BEGIN Input for this task

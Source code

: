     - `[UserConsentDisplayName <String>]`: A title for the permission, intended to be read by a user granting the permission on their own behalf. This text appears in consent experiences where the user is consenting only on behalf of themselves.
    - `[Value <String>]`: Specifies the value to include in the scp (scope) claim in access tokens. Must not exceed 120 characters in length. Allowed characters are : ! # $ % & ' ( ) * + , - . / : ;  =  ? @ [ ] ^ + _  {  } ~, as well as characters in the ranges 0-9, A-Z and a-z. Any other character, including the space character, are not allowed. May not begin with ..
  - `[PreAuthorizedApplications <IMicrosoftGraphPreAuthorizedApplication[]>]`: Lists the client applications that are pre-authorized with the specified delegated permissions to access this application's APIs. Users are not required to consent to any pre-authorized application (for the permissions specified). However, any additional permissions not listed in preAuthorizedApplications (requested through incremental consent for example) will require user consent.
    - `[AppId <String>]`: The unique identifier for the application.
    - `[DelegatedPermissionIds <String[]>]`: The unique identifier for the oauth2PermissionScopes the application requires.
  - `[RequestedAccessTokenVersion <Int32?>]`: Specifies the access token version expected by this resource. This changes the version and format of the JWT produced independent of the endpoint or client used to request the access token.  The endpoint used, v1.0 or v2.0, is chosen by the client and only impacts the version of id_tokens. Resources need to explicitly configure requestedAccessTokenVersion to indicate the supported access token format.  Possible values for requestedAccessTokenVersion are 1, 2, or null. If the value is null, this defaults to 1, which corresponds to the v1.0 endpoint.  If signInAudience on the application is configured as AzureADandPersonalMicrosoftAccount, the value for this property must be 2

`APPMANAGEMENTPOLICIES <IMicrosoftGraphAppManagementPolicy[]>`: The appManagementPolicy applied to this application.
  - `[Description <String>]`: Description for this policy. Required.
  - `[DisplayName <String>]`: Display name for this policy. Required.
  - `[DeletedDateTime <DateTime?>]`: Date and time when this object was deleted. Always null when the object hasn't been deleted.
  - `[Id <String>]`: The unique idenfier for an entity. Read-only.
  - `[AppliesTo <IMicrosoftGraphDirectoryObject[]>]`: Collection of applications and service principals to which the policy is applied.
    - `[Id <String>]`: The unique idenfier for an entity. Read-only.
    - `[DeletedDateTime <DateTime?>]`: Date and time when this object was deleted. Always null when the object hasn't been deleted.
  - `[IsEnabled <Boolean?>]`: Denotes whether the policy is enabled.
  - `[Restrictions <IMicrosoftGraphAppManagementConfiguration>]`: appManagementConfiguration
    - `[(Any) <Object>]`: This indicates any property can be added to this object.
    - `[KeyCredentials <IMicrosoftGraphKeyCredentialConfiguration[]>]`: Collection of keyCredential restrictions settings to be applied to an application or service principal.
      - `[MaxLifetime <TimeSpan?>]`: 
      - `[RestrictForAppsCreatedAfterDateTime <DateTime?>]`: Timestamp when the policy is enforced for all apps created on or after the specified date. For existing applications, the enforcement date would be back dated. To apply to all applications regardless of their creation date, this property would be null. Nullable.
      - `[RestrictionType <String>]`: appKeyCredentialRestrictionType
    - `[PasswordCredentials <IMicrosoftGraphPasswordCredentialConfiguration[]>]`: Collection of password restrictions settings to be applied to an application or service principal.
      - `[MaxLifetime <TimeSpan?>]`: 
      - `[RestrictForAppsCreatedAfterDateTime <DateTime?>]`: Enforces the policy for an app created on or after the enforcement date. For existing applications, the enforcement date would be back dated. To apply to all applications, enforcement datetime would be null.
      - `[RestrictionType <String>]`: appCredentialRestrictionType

END Input for this task

**Task details**
Every entry above should be transcribed exactly as it appears.

**Written solution**
Source code

:     - `[UserConsentDisplayName <String>]`: A title for the permission, intended to be read by a user granting the permission on their own behalf. This text appears in consent experiences where the user is consenting only on behalf of themselves.
    - `[Value <String>]`: Specifies the value to include in the scp (scope) claim in access tokens. Must not exceed 120 characters in length. Allowed characters are : ! # $ % & ' ( ) * + , - . / : ;  =  ? @ [ ] ^ + _  {  } ~, as well as characters in the ranges 0-9, A-Z and a-z. Any other character, including the space character, are not allowed. May not begin with ..
  - `[PreAuthorizedApplications <IMicrosoftGraphPreAuthorizedApplication[]>]`: Lists the client applications that are pre-authorized with the specified delegated permissions to access this application's APIs. Users are not required to consent to any pre-authorized application (for the permissions specified). However, any additional permissions not listed in preAuthorizedApplications (requested through incremental consent for example) will require user consent.
    - `[AppId <String>]`: The unique identifier for the application.
    - `[DelegatedPermissionIds <String[]>]`: The unique identifier for the oauth2PermissionScopes the application requires.
  - `[RequestedAccessTokenVersion <Int32?>]`: Specifies the access token version expected by this resource. This changes the version and format of the JWT produced independent of the endpoint or client used to request the access token.  The endpoint used, v1.0 or v2.0, is chosen by the client and only impacts the version of id_tokens. Resources need to explicitly configure requestedAccessTokenVersion to indicate the supported access token format.  Possible values for requestedAccessTokenVersion are 1, 2, or null. If the value is null, this defaults to 1, which corresponds to the v1.0 endpoint.  If signInAudience on the application is configured as AzureADandPersonalMicrosoftAccount, the value for this property must be 2

`APPMANAGEMENTPOLICIES <IMicrosoftGraphAppManagementPolicy[]>`: The appManagementPolicy applied to this application.
  - `[Description <String>]`: Description for this policy. Required.
  - `[DisplayName <String>]`: Display name for this policy. Required.
  - `[DeletedDateTime <DateTime?>]`: Date and time when this object was deleted. Always null when the object hasn't been deleted.
  - `[Id <String>]`: The unique idenfier for an entity. Read-only.
  - `[AppliesTo <IMicrosoftGraphDirectoryObject[]>]`: Collection of applications and service principals to which the policy is applied.
    - `[Id <String>]`: The unique idenfier for an entity. Read-only.
    - `[DeletedDateTime <DateTime?>]`: Date and time when this object was deleted. Always null when the object hasn't been deleted.
  - `[IsEnabled <Boolean?>]`: Denotes whether the policy is enabled.
  - `[Restrictions <IMicrosoftGraphAppManagementConfiguration>]`: appManagementConfiguration
    - `[(Any) <Object>]`: This indicates any property can be added to this object.
    - `[KeyCredentials <IMicrosoftGraphKeyCredentialConfiguration[]>]`: Collection of keyCredential restrictions settings to be applied to an application or service principal.
      - `[MaxLifetime <TimeSpan?>]`: 
      - `[RestrictForAppsCreatedAfterDateTime <DateTime?>]`: Timestamp when the policy is enforced for all apps created on or after the specified date. For existing applications, the enforcement date would be back dated. To apply to all applications regardless of their creation date, this property would be null. Nullable.
      - `[RestrictionType <String>]`: appKeyCredentialRestrictionType
    - `[PasswordCredentials <IMicrosoftGraphPasswordCredentialConfiguration[]>]`: Collection of password restrictions settings to be applied to an application or service principal.
      - `[MaxLifetime <TimeSpan?>]`: 
      - `[RestrictForAppsCreatedAfterDateTime <DateTime?>]`: Enforces the policy for an app created on or after the enforcement date. For existing applications, the enforcement date would be back dated. To apply to all applications, enforcement datetime would be null.
      - `[RestrictionType <String>]`: appCredentialRestrictionType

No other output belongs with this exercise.